Linux has a lot of commands in it's cave of wonders, but we like GUIs and Icon. I problem is that the pretty covers are usually ganged functions for ease of use. The command line is often more articulate and precise. Either obtain a book on the subject or Google like I did. The convert command is built into Linux, we never knew it was there, now we do. Come on now, I saved you from installing and learning 3 different applications and don't trip over the flying carpet.

Sunday, October 23, 2011

Just when you thought it was safe

Ah yes the quiet retreat, away from the hubs and the bubs. The SATA hard drive on my upstairs machine "the penthouse" started having boot problems. I was trying to do stuff, it was acting funny. I thought maybe I should have done a fresh install of Ubuntu instead of the upgrade I did. It seemed like my CD drives were in on the excitement too. I swapped out the hard with a used one, the CD drives worked fine and the hard drive I now have works but is an older IDE drive. I reinstalled Ubuntu, this time a fresh install and I repartitioned the drive to have a separate partition for the operating system and another for my "Home" folder. And did I mention if I have to do this again I would only have to change the partition with the operating system on it. And of course I save my "Home" data from the previous hard drive on a 4 gig flash drive so that could reinstall that also. And finally it's all quiet again, order is restored, at last, and gosh that was a blast and now I am wondering what to do next.....oooh, I'm out of breath typing.
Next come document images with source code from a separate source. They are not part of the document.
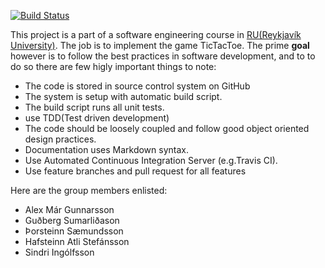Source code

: [![Build Status](https://travis-ci.org/titanicfloatnone/ticTac.svg?branch=master)](https://travis-ci.org/titanicfloatnone/ticTac)

This project is a part of a software engineering course in [RU(Reykjavík University)](https://www.ru.is/). The job is to implement the game TicTacToe. 
The prime **goal** however is to follow the best practices in software development, and to to do so there are few higly important things to note: 


* The code is stored in source control system on GitHub
* The system is setup with automatic build script.
* The build script runs all unit tests.
* use TDD(Test driven development)
* The code should be loosely coupled and follow good object oriented
design practices.
* Documentation uses Markdown syntax.
* Use Automated Continuous Integration Server (e.g.Travis CI).
* Use feature branches and pull request for all features


Here are the group members enlisted: 
* Alex Már Gunnarsson	
* Guðberg Sumarliðason
* Þorsteinn Sæmundsson
* Hafsteinn Atli Stefánsson
* Sindri Ingólfsson
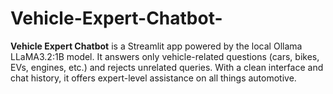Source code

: # Vehicle-Expert-Chatbot-
**Vehicle Expert Chatbot** is a Streamlit app powered by the local Ollama LLaMA3.2:1B model. It answers only vehicle-related questions (cars, bikes, EVs, engines, etc.) and rejects unrelated queries. With a clean interface and chat history, it offers expert-level assistance on all things automotive.
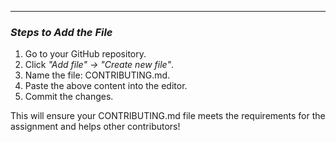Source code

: ---

### *Steps to Add the File*
1. Go to your GitHub repository.
2. Click *"Add file" → "Create new file"*.
3. Name the file: CONTRIBUTING.md.
4. Paste the above content into the editor.
5. Commit the changes.

This will ensure your CONTRIBUTING.md file meets the requirements for the assignment and helps other contributors!
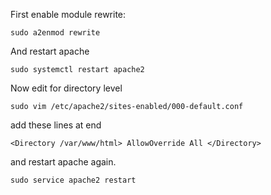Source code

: First enable module rewrite:

`sudo a2enmod rewrite`


And restart apache


`sudo systemctl restart apache2`


Now edit for directory level


`sudo vim /etc/apache2/sites-enabled/000-default.conf`


add these lines at end


`<Directory /var/www/html>
    AllowOverride All
 </Directory>`

and restart apache again.

`sudo service apache2 restart`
I went over to the art gallery today, the weather was nice. My wife allowed me to be talked into helping with the mural in progress on the back of the building. OK get on Facebook and click in Lorain Arts Council and look at the pictures. Yeah I am not the one holding the camera and I am not in the pictures. I am never there when a camera is there, go figure. Anyway if your penthouse/man cave/mame heaven/art studio gets to be too much, get out and do art in a different media under a different circumstance. I got paint on the wall now, outlining figures, painting over flaws, adding touches and feeling I did a lot more. Looks pretty darn good.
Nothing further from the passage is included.